>>>>>
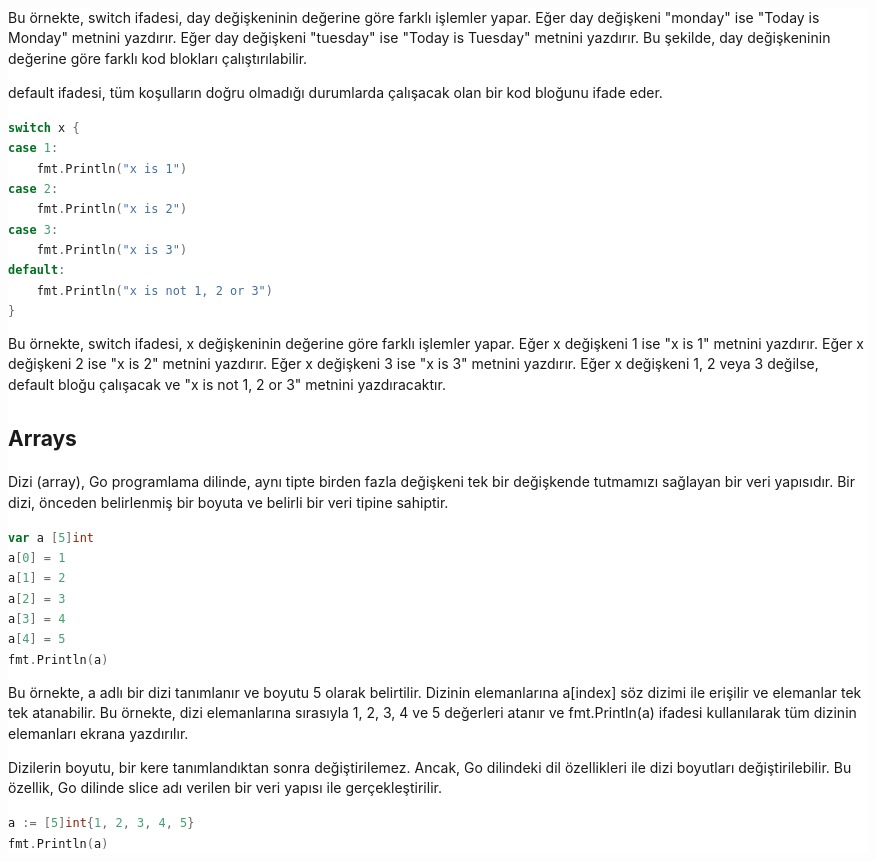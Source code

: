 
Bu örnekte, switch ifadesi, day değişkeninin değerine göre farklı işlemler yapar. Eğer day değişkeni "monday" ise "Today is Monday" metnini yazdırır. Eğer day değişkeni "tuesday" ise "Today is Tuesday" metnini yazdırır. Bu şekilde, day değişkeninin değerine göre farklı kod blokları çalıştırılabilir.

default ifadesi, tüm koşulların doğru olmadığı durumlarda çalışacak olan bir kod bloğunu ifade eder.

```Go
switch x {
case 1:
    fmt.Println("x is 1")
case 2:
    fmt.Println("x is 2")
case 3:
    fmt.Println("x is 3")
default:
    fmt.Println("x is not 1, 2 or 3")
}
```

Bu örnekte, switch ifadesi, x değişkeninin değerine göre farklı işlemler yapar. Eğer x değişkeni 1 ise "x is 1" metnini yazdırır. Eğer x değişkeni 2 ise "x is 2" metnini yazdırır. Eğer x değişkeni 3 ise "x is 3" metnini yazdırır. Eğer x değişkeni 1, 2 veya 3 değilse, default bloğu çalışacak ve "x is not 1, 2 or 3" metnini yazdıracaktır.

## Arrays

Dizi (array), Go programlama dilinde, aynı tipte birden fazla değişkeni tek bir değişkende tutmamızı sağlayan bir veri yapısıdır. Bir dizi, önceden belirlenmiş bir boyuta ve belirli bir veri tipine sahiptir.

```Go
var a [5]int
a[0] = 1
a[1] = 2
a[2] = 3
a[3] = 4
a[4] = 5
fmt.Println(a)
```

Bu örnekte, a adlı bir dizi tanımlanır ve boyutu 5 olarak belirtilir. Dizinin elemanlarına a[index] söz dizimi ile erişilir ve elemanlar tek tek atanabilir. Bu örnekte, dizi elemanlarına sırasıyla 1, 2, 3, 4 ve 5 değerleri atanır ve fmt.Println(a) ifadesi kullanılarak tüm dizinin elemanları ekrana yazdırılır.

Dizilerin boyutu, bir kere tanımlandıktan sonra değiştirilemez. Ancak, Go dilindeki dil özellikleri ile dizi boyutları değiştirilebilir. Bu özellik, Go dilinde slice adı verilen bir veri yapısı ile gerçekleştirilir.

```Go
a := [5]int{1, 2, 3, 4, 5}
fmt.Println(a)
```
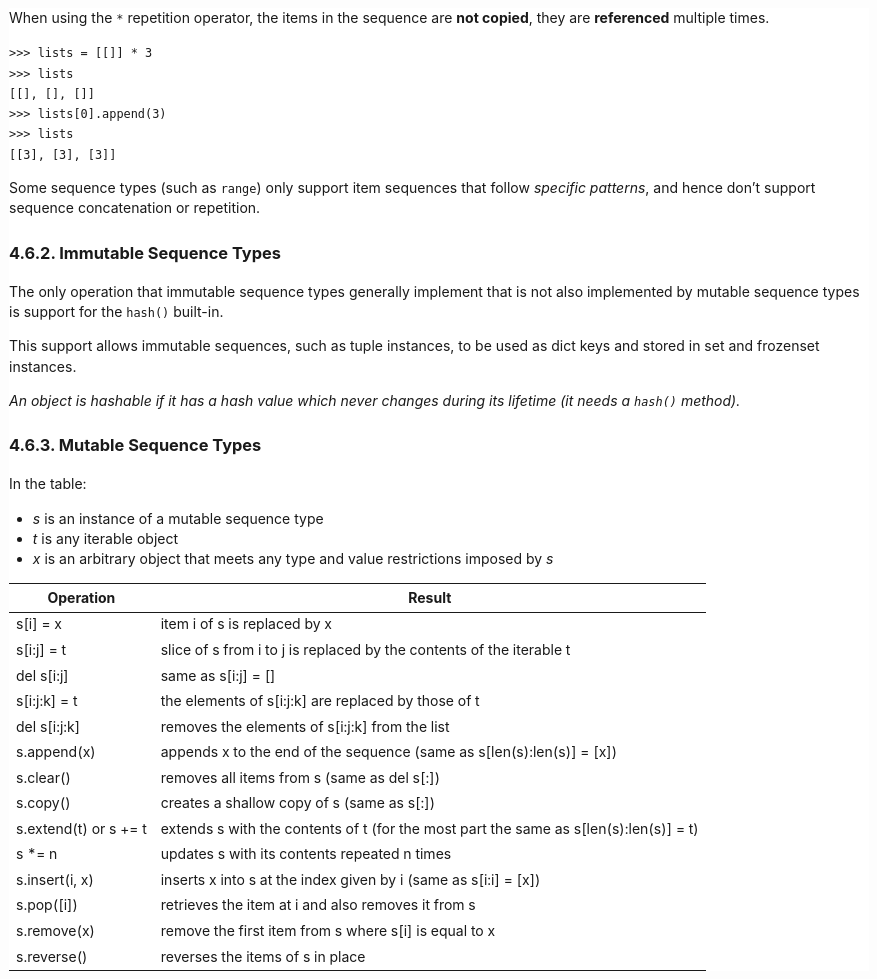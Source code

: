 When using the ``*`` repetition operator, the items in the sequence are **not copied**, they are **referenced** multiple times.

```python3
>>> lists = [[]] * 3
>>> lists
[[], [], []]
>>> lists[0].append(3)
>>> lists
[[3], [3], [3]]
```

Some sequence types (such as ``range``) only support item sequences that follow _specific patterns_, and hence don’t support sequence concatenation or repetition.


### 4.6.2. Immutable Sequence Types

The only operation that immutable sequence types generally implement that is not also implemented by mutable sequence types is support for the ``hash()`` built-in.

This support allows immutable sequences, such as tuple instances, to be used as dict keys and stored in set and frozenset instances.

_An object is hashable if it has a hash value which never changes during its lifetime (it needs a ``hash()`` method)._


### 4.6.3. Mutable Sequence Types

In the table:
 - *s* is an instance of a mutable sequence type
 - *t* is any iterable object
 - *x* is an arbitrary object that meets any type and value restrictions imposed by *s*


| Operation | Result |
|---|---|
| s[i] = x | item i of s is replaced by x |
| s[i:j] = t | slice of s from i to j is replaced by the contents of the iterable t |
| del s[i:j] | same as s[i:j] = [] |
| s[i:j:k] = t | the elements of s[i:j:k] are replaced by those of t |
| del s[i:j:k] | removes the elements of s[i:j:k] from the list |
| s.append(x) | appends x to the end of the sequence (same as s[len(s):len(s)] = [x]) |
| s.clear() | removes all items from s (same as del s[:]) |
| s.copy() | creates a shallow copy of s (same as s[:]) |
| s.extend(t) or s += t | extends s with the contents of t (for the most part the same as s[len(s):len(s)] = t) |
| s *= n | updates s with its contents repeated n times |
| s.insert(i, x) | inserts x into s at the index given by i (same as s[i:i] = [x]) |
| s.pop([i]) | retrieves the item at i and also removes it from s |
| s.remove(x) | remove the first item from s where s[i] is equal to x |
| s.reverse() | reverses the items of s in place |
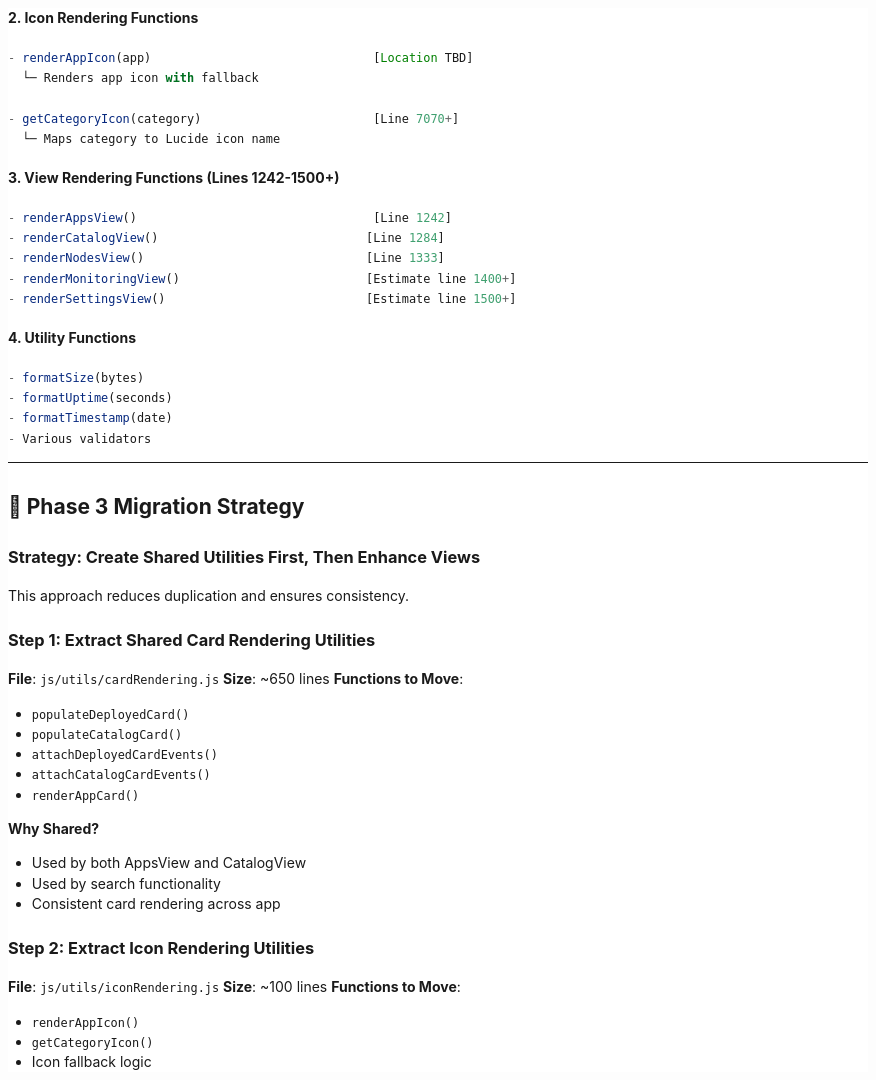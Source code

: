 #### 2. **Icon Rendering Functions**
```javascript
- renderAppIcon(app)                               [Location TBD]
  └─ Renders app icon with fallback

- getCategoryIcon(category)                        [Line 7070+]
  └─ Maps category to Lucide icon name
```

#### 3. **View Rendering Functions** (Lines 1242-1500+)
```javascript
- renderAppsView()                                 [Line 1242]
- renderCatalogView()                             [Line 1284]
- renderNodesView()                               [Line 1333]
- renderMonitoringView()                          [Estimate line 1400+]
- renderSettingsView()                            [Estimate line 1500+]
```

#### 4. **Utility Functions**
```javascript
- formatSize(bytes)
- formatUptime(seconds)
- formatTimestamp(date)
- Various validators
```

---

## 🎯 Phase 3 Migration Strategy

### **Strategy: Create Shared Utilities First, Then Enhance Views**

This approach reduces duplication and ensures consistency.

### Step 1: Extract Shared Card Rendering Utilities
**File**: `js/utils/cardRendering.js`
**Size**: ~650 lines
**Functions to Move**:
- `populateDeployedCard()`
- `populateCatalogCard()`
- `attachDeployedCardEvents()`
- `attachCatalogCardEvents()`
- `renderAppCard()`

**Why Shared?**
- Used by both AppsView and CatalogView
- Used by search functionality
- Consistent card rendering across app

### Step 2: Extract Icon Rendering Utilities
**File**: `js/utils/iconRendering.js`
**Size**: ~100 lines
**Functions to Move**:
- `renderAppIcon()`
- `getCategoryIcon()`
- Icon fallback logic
<<<<<
Instruction for this listing: copy it exactly, but leave the images behind.

Source code

: 
Bu örnekte, switch ifadesi, day değişkeninin değerine göre farklı işlemler yapar. Eğer day değişkeni "monday" ise "Today is Monday" metnini yazdırır. Eğer day değişkeni "tuesday" ise "Today is Tuesday" metnini yazdırır. Bu şekilde, day değişkeninin değerine göre farklı kod blokları çalıştırılabilir.

default ifadesi, tüm koşulların doğru olmadığı durumlarda çalışacak olan bir kod bloğunu ifade eder.

```Go
switch x {
case 1:
    fmt.Println("x is 1")
case 2:
    fmt.Println("x is 2")
case 3:
    fmt.Println("x is 3")
default:
    fmt.Println("x is not 1, 2 or 3")
}
```

Bu örnekte, switch ifadesi, x değişkeninin değerine göre farklı işlemler yapar. Eğer x değişkeni 1 ise "x is 1" metnini yazdırır. Eğer x değişkeni 2 ise "x is 2" metnini yazdırır. Eğer x değişkeni 3 ise "x is 3" metnini yazdırır. Eğer x değişkeni 1, 2 veya 3 değilse, default bloğu çalışacak ve "x is not 1, 2 or 3" metnini yazdıracaktır.

## Arrays

Dizi (array), Go programlama dilinde, aynı tipte birden fazla değişkeni tek bir değişkende tutmamızı sağlayan bir veri yapısıdır. Bir dizi, önceden belirlenmiş bir boyuta ve belirli bir veri tipine sahiptir.

```Go
var a [5]int
a[0] = 1
a[1] = 2
a[2] = 3
a[3] = 4
a[4] = 5
fmt.Println(a)
```

Bu örnekte, a adlı bir dizi tanımlanır ve boyutu 5 olarak belirtilir. Dizinin elemanlarına a[index] söz dizimi ile erişilir ve elemanlar tek tek atanabilir. Bu örnekte, dizi elemanlarına sırasıyla 1, 2, 3, 4 ve 5 değerleri atanır ve fmt.Println(a) ifadesi kullanılarak tüm dizinin elemanları ekrana yazdırılır.

Dizilerin boyutu, bir kere tanımlandıktan sonra değiştirilemez. Ancak, Go dilindeki dil özellikleri ile dizi boyutları değiştirilebilir. Bu özellik, Go dilinde slice adı verilen bir veri yapısı ile gerçekleştirilir.

```Go
a := [5]int{1, 2, 3, 4, 5}
fmt.Println(a)
```
Source code

: When using the ``*`` repetition operator, the items in the sequence are **not copied**, they are **referenced** multiple times.

```python3
>>> lists = [[]] * 3
>>> lists
[[], [], []]
>>> lists[0].append(3)
>>> lists
[[3], [3], [3]]
```

Some sequence types (such as ``range``) only support item sequences that follow _specific patterns_, and hence don’t support sequence concatenation or repetition.


### 4.6.2. Immutable Sequence Types

The only operation that immutable sequence types generally implement that is not also implemented by mutable sequence types is support for the ``hash()`` built-in.

This support allows immutable sequences, such as tuple instances, to be used as dict keys and stored in set and frozenset instances.

_An object is hashable if it has a hash value which never changes during its lifetime (it needs a ``hash()`` method)._


### 4.6.3. Mutable Sequence Types

In the table:
 - *s* is an instance of a mutable sequence type
 - *t* is any iterable object
 - *x* is an arbitrary object that meets any type and value restrictions imposed by *s*


| Operation | Result |
|---|---|
| s[i] = x | item i of s is replaced by x |
| s[i:j] = t | slice of s from i to j is replaced by the contents of the iterable t |
| del s[i:j] | same as s[i:j] = [] |
| s[i:j:k] = t | the elements of s[i:j:k] are replaced by those of t |
| del s[i:j:k] | removes the elements of s[i:j:k] from the list |
| s.append(x) | appends x to the end of the sequence (same as s[len(s):len(s)] = [x]) |
| s.clear() | removes all items from s (same as del s[:]) |
| s.copy() | creates a shallow copy of s (same as s[:]) |
| s.extend(t) or s += t | extends s with the contents of t (for the most part the same as s[len(s):len(s)] = t) |
| s *= n | updates s with its contents repeated n times |
| s.insert(i, x) | inserts x into s at the index given by i (same as s[i:i] = [x]) |
| s.pop([i]) | retrieves the item at i and also removes it from s |
| s.remove(x) | remove the first item from s where s[i] is equal to x |
| s.reverse() | reverses the items of s in place |
Source code

: #### 2. **Icon Rendering Functions**
```javascript
- renderAppIcon(app)                               [Location TBD]
  └─ Renders app icon with fallback

- getCategoryIcon(category)                        [Line 7070+]
  └─ Maps category to Lucide icon name
```

#### 3. **View Rendering Functions** (Lines 1242-1500+)
```javascript
- renderAppsView()                                 [Line 1242]
- renderCatalogView()                             [Line 1284]
- renderNodesView()                               [Line 1333]
- renderMonitoringView()                          [Estimate line 1400+]
- renderSettingsView()                            [Estimate line 1500+]
```

#### 4. **Utility Functions**
```javascript
- formatSize(bytes)
- formatUptime(seconds)
- formatTimestamp(date)
- Various validators
```

---

## 🎯 Phase 3 Migration Strategy

### **Strategy: Create Shared Utilities First, Then Enhance Views**

This approach reduces duplication and ensures consistency.

### Step 1: Extract Shared Card Rendering Utilities
**File**: `js/utils/cardRendering.js`
**Size**: ~650 lines
**Functions to Move**:
- `populateDeployedCard()`
- `populateCatalogCard()`
- `attachDeployedCardEvents()`
- `attachCatalogCardEvents()`
- `renderAppCard()`

**Why Shared?**
- Used by both AppsView and CatalogView
- Used by search functionality
- Consistent card rendering across app

### Step 2: Extract Icon Rendering Utilities
**File**: `js/utils/iconRendering.js`
**Size**: ~100 lines
**Functions to Move**:
- `renderAppIcon()`
- `getCategoryIcon()`
- Icon fallback logic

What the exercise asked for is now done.